Più Caprera, in omaggio al Generale Garibaldi, che Cascais, come malevolmente fu più volte descritto in quegli anni, fu il suo auto-esilio.

Tornerò in Italia, solo da uomo libero” dichiarava dandosi coraggio sapendo che non sarebbe mai accaduto. “Vieni con me” , mi disse dopo aver tentato invano un riparo francese dall’amico Jospin, che prima acconsentí e poi dovette retrocedere a causa dell’apertura di una “mani pulite” transalpina; Felipe Gonzalez seguiva le cose italiane quotidianamente, “mi vogliono far fare la stessa fine, solo che io alle ultime elezioni ho preso il 30% sarà molto difficile… dí a Bettino di tenere duro!”, mi disse a Madrid stringendo i pugni mentre Mario Soares sfidó l’impopolarità venendo a Tunisi a trovarlo all’Ambasciata del Portogallo. “Resta qui con me -mi disse – che fra meno di dieci anni non ci sarò più, rimani a casa tua..”.

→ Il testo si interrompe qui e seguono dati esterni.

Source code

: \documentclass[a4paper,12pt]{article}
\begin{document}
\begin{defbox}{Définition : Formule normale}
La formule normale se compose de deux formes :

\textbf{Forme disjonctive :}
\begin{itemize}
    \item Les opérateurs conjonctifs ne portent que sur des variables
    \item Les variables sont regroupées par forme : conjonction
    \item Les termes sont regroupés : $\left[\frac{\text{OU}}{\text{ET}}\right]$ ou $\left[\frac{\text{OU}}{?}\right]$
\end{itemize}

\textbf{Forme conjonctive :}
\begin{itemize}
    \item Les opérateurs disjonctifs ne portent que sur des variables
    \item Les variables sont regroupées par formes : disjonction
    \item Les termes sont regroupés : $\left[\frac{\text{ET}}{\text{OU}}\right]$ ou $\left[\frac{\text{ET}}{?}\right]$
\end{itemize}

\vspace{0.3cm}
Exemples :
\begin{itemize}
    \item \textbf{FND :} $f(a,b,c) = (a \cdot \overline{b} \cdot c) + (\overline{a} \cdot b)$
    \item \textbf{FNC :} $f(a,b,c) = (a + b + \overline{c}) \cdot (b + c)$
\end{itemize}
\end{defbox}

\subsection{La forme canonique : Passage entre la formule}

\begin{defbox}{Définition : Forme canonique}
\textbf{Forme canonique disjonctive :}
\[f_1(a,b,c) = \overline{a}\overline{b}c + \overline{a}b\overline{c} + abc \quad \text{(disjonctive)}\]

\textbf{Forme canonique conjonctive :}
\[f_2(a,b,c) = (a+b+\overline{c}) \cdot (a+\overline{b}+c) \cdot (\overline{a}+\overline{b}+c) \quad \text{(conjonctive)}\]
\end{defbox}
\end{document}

Quando ripercorro il viale oggi asfaltato di Route El Fawara mi suonano le sue parole come fosse ieri. E sono passati venticinque anni; e com’è sorprendente sentire e vedere che la sconfitta e la scomparsa epica non restituiscano un’immagine triste e dolente ma una figura politica attiva, presente, a suo modo moderna e utile per chi vuole e sa trasferire dal passato ciò che é utile nel presente, tranne gli errori. Di questo dovrebbe essere orgoglioso innanzitutto lui, entrato nella Storia fa capolino nell’attualità, come un “pensiero lungo” di Berlinguer, come una lettera dal Carcere di Aldo Moro, lui prometteva di parlare e continuare a farlo. E così é stato.